Every line containing the string "image" should be returned from the records.

##############################

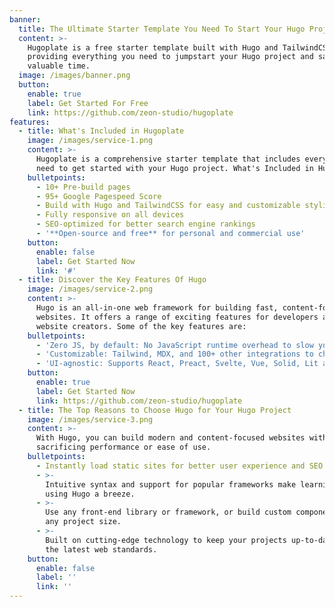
 ```yaml
---
banner:
  title: The Ultimate Starter Template You Need To Start Your Hugo Project
  content: >-
    Hugoplate is a free starter template built with Hugo and TailwindCSS,
    providing everything you need to jumpstart your Hugo project and save
    valuable time.
  image: /images/banner.png
  button:
    enable: true
    label: Get Started For Free
    link: https://github.com/zeon-studio/hugoplate
features:
  - title: What's Included in Hugoplate
    image: /images/service-1.png
    content: >-
      Hugoplate is a comprehensive starter template that includes everything you
      need to get started with your Hugo project. What's Included in Hugoplate
    bulletpoints:
      - 10+ Pre-build pages
      - 95+ Google Pagespeed Score
      - Build with Hugo and TailwindCSS for easy and customizable styling
      - Fully responsive on all devices
      - SEO-optimized for better search engine rankings
      - '**Open-source and free** for personal and commercial use'
    button:
      enable: false
      label: Get Started Now
      link: '#'
  - title: Discover the Key Features Of Hugo
    image: /images/service-2.png
    content: >-
      Hugo is an all-in-one web framework for building fast, content-focused
      websites. It offers a range of exciting features for developers and
      website creators. Some of the key features are:
    bulletpoints:
      - 'Zero JS, by default: No JavaScript runtime overhead to slow you down.'
      - 'Customizable: Tailwind, MDX, and 100+ other integrations to choose from.'
      - 'UI-agnostic: Supports React, Preact, Svelte, Vue, Solid, Lit and more.'
    button:
      enable: true
      label: Get Started Now
      link: https://github.com/zeon-studio/hugoplate
  - title: The Top Reasons to Choose Hugo for Your Hugo Project
    image: /images/service-3.png
    content: >-
      With Hugo, you can build modern and content-focused websites without
      sacrificing performance or ease of use.
    bulletpoints:
      - Instantly load static sites for better user experience and SEO.
      - >-
        Intuitive syntax and support for popular frameworks make learning and
        using Hugo a breeze.
      - >-
        Use any front-end library or framework, or build custom components, for
        any project size.
      - >-
        Built on cutting-edge technology to keep your projects up-to-date with
        the latest web standards.
    button:
      enable: false
      label: ''
      link: ''
---
```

##############################

#### RESPONSE AREA
  image: /images/banner.png
    image: /images/service-1.png
    image: /images/service-2.png
    image: /images/service-3.png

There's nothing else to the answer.